Students are often asked to reflect on concepts they have learned in class or experiences they have had in their placements at local schools. These reflections are short and informal and use a personal voice. The goal of these assignments is for students to display critical thinking and tie together concepts they are learning in class with their own teaching philosophies. They should be able to demonstrate their understanding and engagement with course material. Students should not be writing about their opinions, thoughts, feelings and experiences alone. These are important aspects of reflective writing, but should be backed up with evidence from the material covered in class.
Students will be asked to create sample lesson plans. They will usually be provided with a template to fill out. These lesson plans should look professional and are an opportunity for the student to think creatively about the way they would like to teach in their subject area.
- Any instructor (a guest teacher, for example) should be able to use your lesson plan. Be clear and concise in your directions, using specific examples.
- Different grade levels, and sometimes different courses, use their own templates for lesson plans. Respond to each prompt completely and in a consistent style.
- Use backwards design: set your student learning objectives first, and then plan a lesson that will help students reach those objectives. Resist the temptation to base a lesson around an interesting activity that does not truly aid student learning.
- Always plan a lesson around standards! Use the Common Core standards (new tab) for the grade level and content area you’re teaching. You might also use ISTE standards (new tab) for technology.
- Be specific about the ways in which your lesson differentiates instruction for various types of learners. Some things to keep in mind: UDL, disability and learning differences, Gardner’s theory of multiple intelligences, etc.
- If your plan incorporates technology, use the S.A.M.R. scale to explain and justify your use of technology to Substitute, Augment, Modify, or Redefine a learning experience. Make sure at least one element of technology use is student-directed rather than teacher–directed.
- Make sure your assessment of student learning is meaningful and pertinent to the learning objectives.
- Be flexible. Acknowledge that it will not necessarily go the way you want it to, even if you plan well; include a back-up plan. Use field experience as feedback to incorporate into your lesson plan.

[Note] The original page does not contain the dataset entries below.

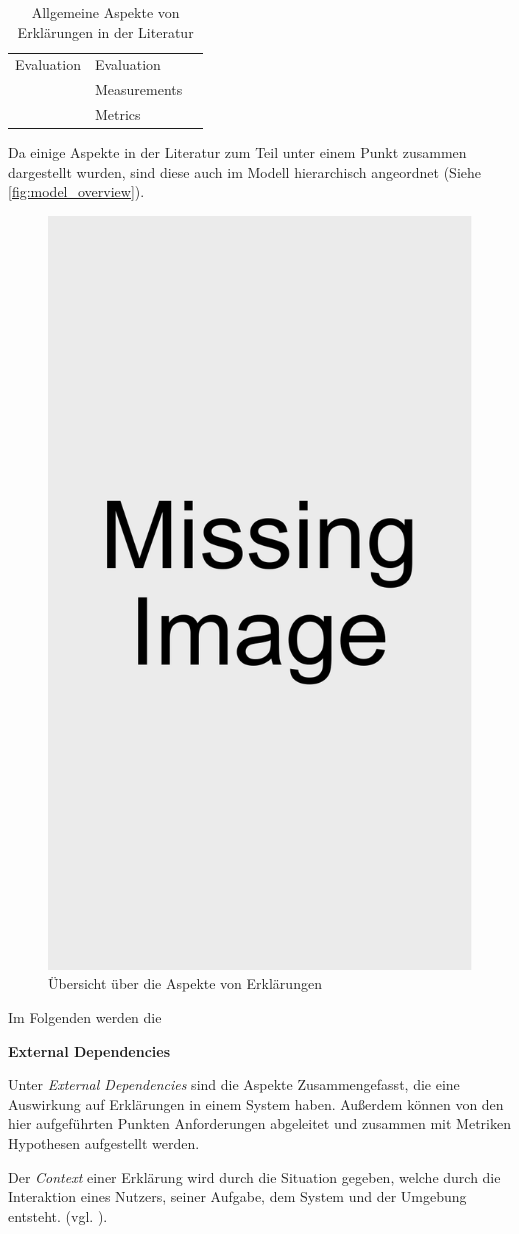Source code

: \begin{table}
\begin{center}
\begin{tabular}{|p{}|p{}|p{}|}
            \hline
            Evaluation      & Evaluation    & \cite{kohl_explainability_2019} \cite{doshi2017towards} \\
                            & Measurements  & \cite{waa_evaluating_2021} \cite{balog_measuring_2020} \\
                            & Metrics       & \cite{nunes_systematic_2017} \cite{anjomshoae2019explainable} \cite{chari_explanation_2020} \cite{waa_evaluating_2021}\\
            \hline
        \end{tabular}
    \end{center}
    \caption{Allgemeine Aspekte von Erklärungen in der Literatur}
    \label{tab:model_explaination_aspects}
\end{table}

Da einige Aspekte in der Literatur zum Teil unter einem Punkt zusammen dargestellt wurden, sind diese auch im Modell hierarchisch angeordnet (Siehe \autoref{fig:model_overview}).

\begin{figure}
    \includegraphics[width=0.2\linewidth]{contents/res/missing_image.pdf}
    \caption{Übersicht über die Aspekte von Erklärungen}
    \label{fig:model_overview}
\end{figure}

\smallbreak

Im Folgenden werden die 

\textbf{External Dependencies}

Unter \textit{External Dependencies} sind die Aspekte Zusammengefasst, die eine Auswirkung auf Erklärungen in einem System haben. Außerdem können von den hier aufgeführten Punkten Anforderungen abgeleitet und zusammen mit Metriken Hypothesen aufgestellt werden.

Der \textit{Context} einer Erklärung wird durch die Situation gegeben, welche durch die Interaktion eines Nutzers, seiner Aufgabe, dem System und der Umgebung entsteht. (vgl. \cite{chazette_knowledge_nodate, kohl_explainability_2019}).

- Examples of lesson plans (new tab) written by local teachers.
Personal teaching philosophy
Students will also be asked to create a personal teaching philosophy. This document should sound both personal and professional. It should encapture the student’s own thoughts and beliefs about why they are interested in teaching and how they plan to reach their students. Teaching philosophies can go into great detail or be just a brief summary. Make sure to ask the student to find out what their professor is looking for.